* Work instruction
Among the following entries, say how many lines contain the word "mathcal"; the answer is a number and nothing else.

* Material for this task
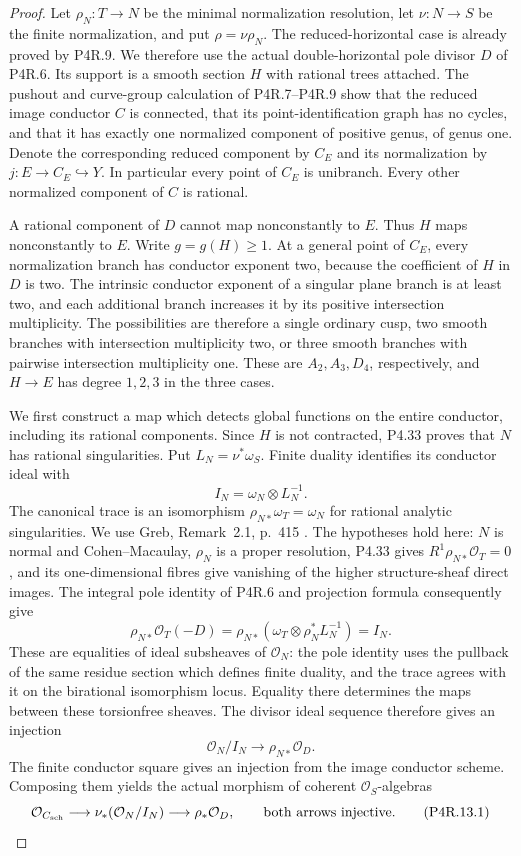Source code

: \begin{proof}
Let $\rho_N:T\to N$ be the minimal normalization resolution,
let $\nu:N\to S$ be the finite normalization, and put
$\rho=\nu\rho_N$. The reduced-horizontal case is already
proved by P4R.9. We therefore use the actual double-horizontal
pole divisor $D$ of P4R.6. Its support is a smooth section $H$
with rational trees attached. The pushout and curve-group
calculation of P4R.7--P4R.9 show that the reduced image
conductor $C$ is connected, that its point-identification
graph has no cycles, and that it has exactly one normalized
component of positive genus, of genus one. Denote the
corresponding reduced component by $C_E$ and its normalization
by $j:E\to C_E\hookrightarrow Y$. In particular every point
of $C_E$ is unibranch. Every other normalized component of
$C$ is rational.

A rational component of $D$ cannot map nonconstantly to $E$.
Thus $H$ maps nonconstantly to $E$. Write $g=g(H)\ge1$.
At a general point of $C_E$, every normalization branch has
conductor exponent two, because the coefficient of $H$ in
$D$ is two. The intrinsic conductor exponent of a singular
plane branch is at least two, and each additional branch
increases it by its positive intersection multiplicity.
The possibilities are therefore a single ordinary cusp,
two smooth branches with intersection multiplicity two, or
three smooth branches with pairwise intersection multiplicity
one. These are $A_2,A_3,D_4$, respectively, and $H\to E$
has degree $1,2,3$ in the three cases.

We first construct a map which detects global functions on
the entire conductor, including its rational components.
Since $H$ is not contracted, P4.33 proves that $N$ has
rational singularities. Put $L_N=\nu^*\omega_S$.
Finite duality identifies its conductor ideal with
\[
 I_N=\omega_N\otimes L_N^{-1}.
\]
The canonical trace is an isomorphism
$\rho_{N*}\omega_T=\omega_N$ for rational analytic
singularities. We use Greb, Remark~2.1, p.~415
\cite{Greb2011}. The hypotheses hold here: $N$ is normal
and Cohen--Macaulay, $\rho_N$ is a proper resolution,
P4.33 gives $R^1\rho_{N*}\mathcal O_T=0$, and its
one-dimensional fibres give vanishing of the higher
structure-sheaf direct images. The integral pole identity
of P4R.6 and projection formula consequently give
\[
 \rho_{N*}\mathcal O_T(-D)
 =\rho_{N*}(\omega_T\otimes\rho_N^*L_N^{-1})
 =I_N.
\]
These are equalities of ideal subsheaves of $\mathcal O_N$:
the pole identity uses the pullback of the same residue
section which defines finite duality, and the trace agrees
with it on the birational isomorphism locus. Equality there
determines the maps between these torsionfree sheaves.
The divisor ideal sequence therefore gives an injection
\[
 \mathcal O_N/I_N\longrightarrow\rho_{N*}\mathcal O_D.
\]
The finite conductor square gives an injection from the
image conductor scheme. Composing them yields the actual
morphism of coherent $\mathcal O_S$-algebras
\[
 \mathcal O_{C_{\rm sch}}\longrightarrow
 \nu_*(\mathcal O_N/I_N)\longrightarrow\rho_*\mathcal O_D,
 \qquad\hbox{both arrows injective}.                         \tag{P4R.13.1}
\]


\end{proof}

* Task solution
7